SEC moves to curb stock manipulation

The Securities and Exchange Commission on Tuesday stepped up its war against what it believes is manipulation of stocks by "short sellers" -- traders who bet on falling share prices.

SEC Chairman Christopher Cox surprised Wall Street with a plan to curb illegal short selling in 19 major financial company shares, including embattled mortgage titans Fannie Mae and Freddie Mac. Shares of Fannie and Freddie have been big targets of bearish traders this year.

With the nation's financial system under enormous strain and the stock market in its worst slump since 2000-02, federal regulators are facing pressure to show they're on top of the situation. Cox unveiled the agency's plan to limit short selling at a Senate Banking Committee hearing on financial market concerns.

The SEC chief said the agency was taking action to stop what he said was stock manipulation "that threatens the stability of financial institutions."

In a short sale, a trader borrows stock, usually from a brokerage's inventory, and sells it, expecting the price to decline. If the bet is correct, the trader can buy new shares later at a lower price, repay the borrowed stock and pocket the difference between the sale price and the repurchase price.

Shorting is legal -- unless traders are ordering stock sales without having arranged to borrow actual shares. That would be "naked" shorting, which is illegal, says John Coffee, a securities-law professor at Columbia Law School.

But the rule against such stock plays hasn't been enforced much, Coffee said.

The SEC's new plan is a crackdown on naked shorting of major financial stocks amid what has been a severe hammering of the shares -- to the point where investors are beginning to question the firms' survival.

Beginning on Monday, the SEC will require that "anyone effecting a short sale in these securities arrange beforehand to borrow the securities and deliver them at settlement." The emergency rule will be in effect through July 29, but could be extended until Aug. 21, the SEC said.

What's more, Cox said the agency eventually expects to cover the entire stock market with the new rule.
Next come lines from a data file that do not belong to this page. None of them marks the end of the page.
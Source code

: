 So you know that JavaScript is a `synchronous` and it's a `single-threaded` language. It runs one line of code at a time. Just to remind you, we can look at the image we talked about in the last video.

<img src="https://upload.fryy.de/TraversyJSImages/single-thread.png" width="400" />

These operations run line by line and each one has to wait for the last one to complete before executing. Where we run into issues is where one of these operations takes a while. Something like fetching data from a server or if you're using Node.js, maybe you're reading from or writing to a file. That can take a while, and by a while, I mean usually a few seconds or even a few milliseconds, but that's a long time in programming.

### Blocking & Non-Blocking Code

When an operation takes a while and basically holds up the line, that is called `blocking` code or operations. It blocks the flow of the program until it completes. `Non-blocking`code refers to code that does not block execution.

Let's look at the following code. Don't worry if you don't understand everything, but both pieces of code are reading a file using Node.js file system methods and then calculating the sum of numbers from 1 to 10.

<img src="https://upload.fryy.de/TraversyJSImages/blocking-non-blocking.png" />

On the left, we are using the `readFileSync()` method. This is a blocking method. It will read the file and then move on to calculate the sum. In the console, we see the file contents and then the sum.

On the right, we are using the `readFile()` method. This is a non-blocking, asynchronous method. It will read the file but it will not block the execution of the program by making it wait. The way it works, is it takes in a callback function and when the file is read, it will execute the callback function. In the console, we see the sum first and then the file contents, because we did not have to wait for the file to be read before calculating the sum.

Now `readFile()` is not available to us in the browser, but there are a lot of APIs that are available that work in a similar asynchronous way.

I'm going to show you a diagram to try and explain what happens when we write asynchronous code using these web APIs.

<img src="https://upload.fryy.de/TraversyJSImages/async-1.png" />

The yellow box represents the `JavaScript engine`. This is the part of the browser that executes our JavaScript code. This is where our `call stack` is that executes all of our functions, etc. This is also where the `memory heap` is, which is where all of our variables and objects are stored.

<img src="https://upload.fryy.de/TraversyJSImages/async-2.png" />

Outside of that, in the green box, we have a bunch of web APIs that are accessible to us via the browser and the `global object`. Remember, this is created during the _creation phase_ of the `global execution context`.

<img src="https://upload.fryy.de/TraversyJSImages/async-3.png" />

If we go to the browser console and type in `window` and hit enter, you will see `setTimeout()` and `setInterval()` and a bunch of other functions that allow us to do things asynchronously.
For the 19 stocks on the list, the change means that brokerages no longer will be able to take a short seller's word that he actually has borrowed the shares he wants sold. And that, in turn, could curb situations in which multiple short sellers are expecting to borrow the same shares for sale -- similar, say, to five different people putting the same car up for sale, knowing that only one of them can deliver the vehicle.